▶ _Your goal_
Exclude the pictures, then copy all remaining records exactly.

Records contained in a dataset
—————

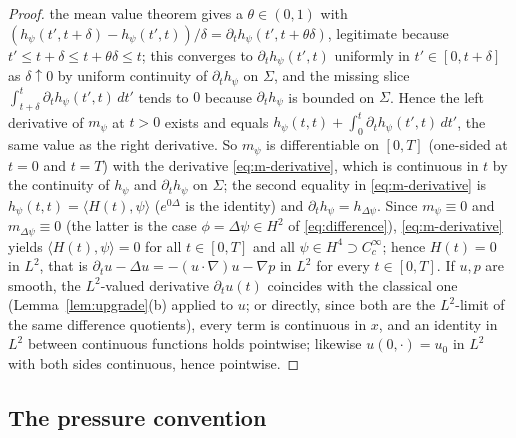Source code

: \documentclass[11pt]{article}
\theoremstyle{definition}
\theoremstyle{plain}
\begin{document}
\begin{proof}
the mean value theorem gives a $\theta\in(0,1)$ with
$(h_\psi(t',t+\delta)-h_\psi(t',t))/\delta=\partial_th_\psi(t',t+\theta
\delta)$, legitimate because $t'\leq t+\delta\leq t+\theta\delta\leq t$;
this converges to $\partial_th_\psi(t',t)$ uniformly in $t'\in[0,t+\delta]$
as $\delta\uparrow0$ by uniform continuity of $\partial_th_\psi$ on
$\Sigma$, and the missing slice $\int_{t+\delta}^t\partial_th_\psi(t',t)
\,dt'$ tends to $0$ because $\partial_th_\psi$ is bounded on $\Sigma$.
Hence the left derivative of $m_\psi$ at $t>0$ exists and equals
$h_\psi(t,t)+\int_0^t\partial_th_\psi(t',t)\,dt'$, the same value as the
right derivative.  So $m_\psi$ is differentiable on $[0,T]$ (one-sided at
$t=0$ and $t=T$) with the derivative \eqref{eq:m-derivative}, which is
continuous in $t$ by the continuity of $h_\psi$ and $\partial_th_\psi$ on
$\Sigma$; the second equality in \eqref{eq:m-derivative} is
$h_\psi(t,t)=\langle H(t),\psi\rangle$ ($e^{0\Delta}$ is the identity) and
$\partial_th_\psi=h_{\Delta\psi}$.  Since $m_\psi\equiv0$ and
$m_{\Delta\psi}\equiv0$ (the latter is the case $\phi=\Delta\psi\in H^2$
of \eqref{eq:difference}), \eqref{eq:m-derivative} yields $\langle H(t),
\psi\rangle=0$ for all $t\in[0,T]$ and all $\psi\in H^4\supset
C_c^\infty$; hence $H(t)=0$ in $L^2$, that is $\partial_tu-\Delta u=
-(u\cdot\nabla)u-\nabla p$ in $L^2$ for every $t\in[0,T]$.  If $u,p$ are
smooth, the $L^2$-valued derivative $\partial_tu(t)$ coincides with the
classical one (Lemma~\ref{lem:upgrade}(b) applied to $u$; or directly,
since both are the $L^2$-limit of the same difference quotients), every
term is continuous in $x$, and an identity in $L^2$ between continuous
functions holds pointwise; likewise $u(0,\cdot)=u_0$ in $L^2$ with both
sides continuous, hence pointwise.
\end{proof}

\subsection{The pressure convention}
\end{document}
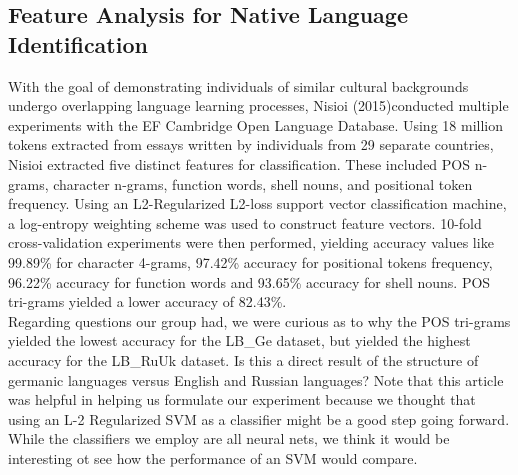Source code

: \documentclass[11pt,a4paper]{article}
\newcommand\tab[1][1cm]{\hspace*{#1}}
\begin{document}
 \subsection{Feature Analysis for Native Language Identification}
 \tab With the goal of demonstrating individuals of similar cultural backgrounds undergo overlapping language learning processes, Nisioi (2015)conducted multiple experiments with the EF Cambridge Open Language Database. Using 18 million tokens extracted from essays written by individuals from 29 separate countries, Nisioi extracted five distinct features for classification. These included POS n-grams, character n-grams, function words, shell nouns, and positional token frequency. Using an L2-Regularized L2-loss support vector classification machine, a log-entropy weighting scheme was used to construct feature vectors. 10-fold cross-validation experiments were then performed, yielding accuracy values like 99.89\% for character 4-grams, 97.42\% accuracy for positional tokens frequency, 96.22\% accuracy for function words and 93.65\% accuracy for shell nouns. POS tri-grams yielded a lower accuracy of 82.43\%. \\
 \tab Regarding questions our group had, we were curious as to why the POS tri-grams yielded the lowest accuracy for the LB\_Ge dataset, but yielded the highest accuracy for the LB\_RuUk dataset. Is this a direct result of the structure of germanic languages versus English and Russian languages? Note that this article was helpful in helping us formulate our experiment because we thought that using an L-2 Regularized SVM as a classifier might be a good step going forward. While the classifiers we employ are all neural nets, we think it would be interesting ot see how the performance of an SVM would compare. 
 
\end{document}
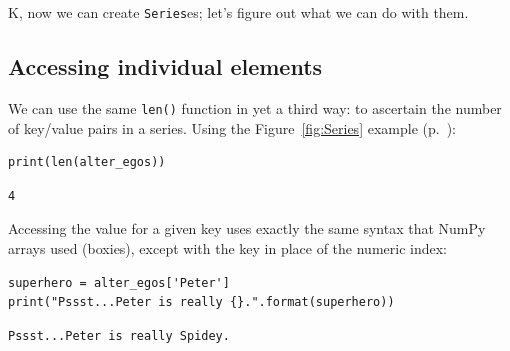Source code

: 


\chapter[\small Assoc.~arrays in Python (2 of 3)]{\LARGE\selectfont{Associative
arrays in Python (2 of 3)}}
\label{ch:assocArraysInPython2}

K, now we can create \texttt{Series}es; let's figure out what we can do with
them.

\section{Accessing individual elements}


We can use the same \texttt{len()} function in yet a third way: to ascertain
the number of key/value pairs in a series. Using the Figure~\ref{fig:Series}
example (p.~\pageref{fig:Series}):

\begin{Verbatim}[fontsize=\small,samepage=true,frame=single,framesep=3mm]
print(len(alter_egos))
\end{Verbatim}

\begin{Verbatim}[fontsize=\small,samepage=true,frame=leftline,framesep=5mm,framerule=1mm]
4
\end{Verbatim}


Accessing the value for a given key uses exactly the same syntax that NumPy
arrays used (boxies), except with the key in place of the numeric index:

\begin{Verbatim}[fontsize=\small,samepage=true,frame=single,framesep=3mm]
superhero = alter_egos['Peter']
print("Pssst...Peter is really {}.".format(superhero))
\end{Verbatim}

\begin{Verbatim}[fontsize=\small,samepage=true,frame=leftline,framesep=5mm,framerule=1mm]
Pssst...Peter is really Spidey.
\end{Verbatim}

—————

▶ _Response to the exercise_
Source code

: \documentclass[11pt]{article}
\theoremstyle{definition}
\theoremstyle{plain}
\begin{document}
\begin{proof}
the mean value theorem gives a $\theta\in(0,1)$ with
$(h_\psi(t',t+\delta)-h_\psi(t',t))/\delta=\partial_th_\psi(t',t+\theta
\delta)$, legitimate because $t'\leq t+\delta\leq t+\theta\delta\leq t$;
this converges to $\partial_th_\psi(t',t)$ uniformly in $t'\in[0,t+\delta]$
as $\delta\uparrow0$ by uniform continuity of $\partial_th_\psi$ on
$\Sigma$, and the missing slice $\int_{t+\delta}^t\partial_th_\psi(t',t)
\,dt'$ tends to $0$ because $\partial_th_\psi$ is bounded on $\Sigma$.
Hence the left derivative of $m_\psi$ at $t>0$ exists and equals
$h_\psi(t,t)+\int_0^t\partial_th_\psi(t',t)\,dt'$, the same value as the
right derivative.  So $m_\psi$ is differentiable on $[0,T]$ (one-sided at
$t=0$ and $t=T$) with the derivative \eqref{eq:m-derivative}, which is
continuous in $t$ by the continuity of $h_\psi$ and $\partial_th_\psi$ on
$\Sigma$; the second equality in \eqref{eq:m-derivative} is
$h_\psi(t,t)=\langle H(t),\psi\rangle$ ($e^{0\Delta}$ is the identity) and
$\partial_th_\psi=h_{\Delta\psi}$.  Since $m_\psi\equiv0$ and
$m_{\Delta\psi}\equiv0$ (the latter is the case $\phi=\Delta\psi\in H^2$
of \eqref{eq:difference}), \eqref{eq:m-derivative} yields $\langle H(t),
\psi\rangle=0$ for all $t\in[0,T]$ and all $\psi\in H^4\supset
C_c^\infty$; hence $H(t)=0$ in $L^2$, that is $\partial_tu-\Delta u=
-(u\cdot\nabla)u-\nabla p$ in $L^2$ for every $t\in[0,T]$.  If $u,p$ are
smooth, the $L^2$-valued derivative $\partial_tu(t)$ coincides with the
classical one (Lemma~\ref{lem:upgrade}(b) applied to $u$; or directly,
since both are the $L^2$-limit of the same difference quotients), every
term is continuous in $x$, and an identity in $L^2$ between continuous
functions holds pointwise; likewise $u(0,\cdot)=u_0$ in $L^2$ with both
sides continuous, hence pointwise.
\end{proof}

\subsection{The pressure convention}
\end{document}
Source code

: \documentclass[11pt,a4paper]{article}
\newcommand\tab[1][1cm]{\hspace*{#1}}
\begin{document}
 \subsection{Feature Analysis for Native Language Identification}
 \tab With the goal of demonstrating individuals of similar cultural backgrounds undergo overlapping language learning processes, Nisioi (2015)conducted multiple experiments with the EF Cambridge Open Language Database. Using 18 million tokens extracted from essays written by individuals from 29 separate countries, Nisioi extracted five distinct features for classification. These included POS n-grams, character n-grams, function words, shell nouns, and positional token frequency. Using an L2-Regularized L2-loss support vector classification machine, a log-entropy weighting scheme was used to construct feature vectors. 10-fold cross-validation experiments were then performed, yielding accuracy values like 99.89\% for character 4-grams, 97.42\% accuracy for positional tokens frequency, 96.22\% accuracy for function words and 93.65\% accuracy for shell nouns. POS tri-grams yielded a lower accuracy of 82.43\%. \\
 \tab Regarding questions our group had, we were curious as to why the POS tri-grams yielded the lowest accuracy for the LB\_Ge dataset, but yielded the highest accuracy for the LB\_RuUk dataset. Is this a direct result of the structure of germanic languages versus English and Russian languages? Note that this article was helpful in helping us formulate our experiment because we thought that using an L-2 Regularized SVM as a classifier might be a good step going forward. While the classifiers we employ are all neural nets, we think it would be interesting ot see how the performance of an SVM would compare. 
 
\end{document}
Source code

: 


\chapter[\small Assoc.~arrays in Python (2 of 3)]{\LARGE\selectfont{Associative
arrays in Python (2 of 3)}}
\label{ch:assocArraysInPython2}

K, now we can create \texttt{Series}es; let's figure out what we can do with
them.

\section{Accessing individual elements}


We can use the same \texttt{len()} function in yet a third way: to ascertain
the number of key/value pairs in a series. Using the Figure~\ref{fig:Series}
example (p.~\pageref{fig:Series}):

\begin{Verbatim}[fontsize=\small,samepage=true,frame=single,framesep=3mm]
print(len(alter_egos))
\end{Verbatim}

\begin{Verbatim}[fontsize=\small,samepage=true,frame=leftline,framesep=5mm,framerule=1mm]
4
\end{Verbatim}


Accessing the value for a given key uses exactly the same syntax that NumPy
arrays used (boxies), except with the key in place of the numeric index:

\begin{Verbatim}[fontsize=\small,samepage=true,frame=single,framesep=3mm]
superhero = alter_egos['Peter']
print("Pssst...Peter is really {}.".format(superhero))
\end{Verbatim}

\begin{Verbatim}[fontsize=\small,samepage=true,frame=leftline,framesep=5mm,framerule=1mm]
Pssst...Peter is really Spidey.
\end{Verbatim}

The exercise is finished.